Despite hefty price hikes for residential property, there is no indication that a price bubble might be forming on the German real estate market. This is the gist of a recent survey compiled by the LBBW state bank of Baden-Württemberg. Going forward, the survey authors expect prices to keep rising, albeit at a slower pace (source: www.lbbw.de).
In 2017, purchase prices for residential real estate in Germany increased by an average of 8.3 percent year on year, according to LBBW. The price growth since 2010 now adds up to 48 percent, the survey went on to say. But LBBW predicts that condominium prices have yet to peak. Compared to other European countries, prices in Germany remain on a moderate level, or so the survey concludes. Prices in the United Kingdom, Spain or Ireland, for example, have been pushing up for decades while more or less flatlining in Germany during the same period of time. What we have been seeing in Germany since 2010 is therefore a catch-up effect.
To speak of an overheating market would therefore be overstating the case, according to the survey. The tell-tale signs of a real estate bubble include, in addition to a brisk price trend, unreasonably high leverage and a noticeably increased bank lending volume. As LBBW demonstrates, however, this is not the case in Germany. It appears that the credit growth in Germany stood at 4.7 percent by the end of the first quarter of 2018—and thus fell short even of the long-term average of 4.8 percent for the years since 1982. So, the number of debt-financed speculative acquisitions is by no means excessive at present.
The debate surrounding the formation of a real estate bubble has recently moved back into focus after a report by the International Monetary Fund (IMF) had warned against price bubbles in major German cities (source: www.spiegel.de). The IMF actually called for a closer monitoring of the price trend. However, the Bundesbank, which the IMF cites in its calculations, concludes that notwithstanding the rise in prices there is no property bubble in sight.

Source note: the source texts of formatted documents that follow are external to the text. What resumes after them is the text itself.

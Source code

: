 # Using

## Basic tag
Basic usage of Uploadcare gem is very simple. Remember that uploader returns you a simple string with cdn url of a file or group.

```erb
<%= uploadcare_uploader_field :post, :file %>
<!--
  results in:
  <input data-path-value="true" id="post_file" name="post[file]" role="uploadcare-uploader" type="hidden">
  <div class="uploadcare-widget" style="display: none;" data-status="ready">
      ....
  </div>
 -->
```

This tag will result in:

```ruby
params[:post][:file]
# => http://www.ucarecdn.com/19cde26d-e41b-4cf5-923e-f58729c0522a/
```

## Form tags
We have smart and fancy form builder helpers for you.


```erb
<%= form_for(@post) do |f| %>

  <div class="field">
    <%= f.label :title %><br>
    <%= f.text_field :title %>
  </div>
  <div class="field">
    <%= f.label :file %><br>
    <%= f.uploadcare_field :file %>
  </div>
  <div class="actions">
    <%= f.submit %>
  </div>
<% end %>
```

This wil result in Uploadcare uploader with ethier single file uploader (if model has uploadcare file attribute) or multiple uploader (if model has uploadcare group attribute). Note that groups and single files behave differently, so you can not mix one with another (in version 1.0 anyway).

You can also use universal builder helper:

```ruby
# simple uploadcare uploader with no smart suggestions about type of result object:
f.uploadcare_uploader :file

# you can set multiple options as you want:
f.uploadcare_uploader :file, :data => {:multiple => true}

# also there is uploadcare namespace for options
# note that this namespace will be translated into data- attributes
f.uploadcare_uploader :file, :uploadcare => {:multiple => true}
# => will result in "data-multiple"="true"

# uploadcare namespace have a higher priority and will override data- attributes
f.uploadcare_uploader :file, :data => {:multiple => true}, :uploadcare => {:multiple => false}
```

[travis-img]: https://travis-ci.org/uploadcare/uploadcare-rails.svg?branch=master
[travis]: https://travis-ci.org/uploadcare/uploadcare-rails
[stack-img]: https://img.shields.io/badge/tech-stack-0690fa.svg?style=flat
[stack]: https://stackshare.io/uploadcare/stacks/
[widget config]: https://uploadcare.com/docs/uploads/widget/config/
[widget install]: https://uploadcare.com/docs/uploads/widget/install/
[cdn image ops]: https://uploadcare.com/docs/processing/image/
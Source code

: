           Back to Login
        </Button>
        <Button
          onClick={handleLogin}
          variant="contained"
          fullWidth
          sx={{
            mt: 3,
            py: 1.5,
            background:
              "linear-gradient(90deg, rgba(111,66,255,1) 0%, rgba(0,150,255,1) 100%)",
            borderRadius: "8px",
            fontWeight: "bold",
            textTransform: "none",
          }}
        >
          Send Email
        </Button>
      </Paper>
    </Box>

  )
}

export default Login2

The IMF moreover draws attention to the fact that the demand for residential real estate has been surging in Germany at a time of persistently short supply. While demand is boosted by growing household incomes, massive incoming migration and low levels of interest, the supply side is being held back by strict building regulations and short capacities in the building industry. The IMF therefore recommends tax breaks for newly constructed buildings and a review of the existing building and planning restrictions, so as to ease the strain on the housing market in Germany (source: www.imf.org englisch, S. 22).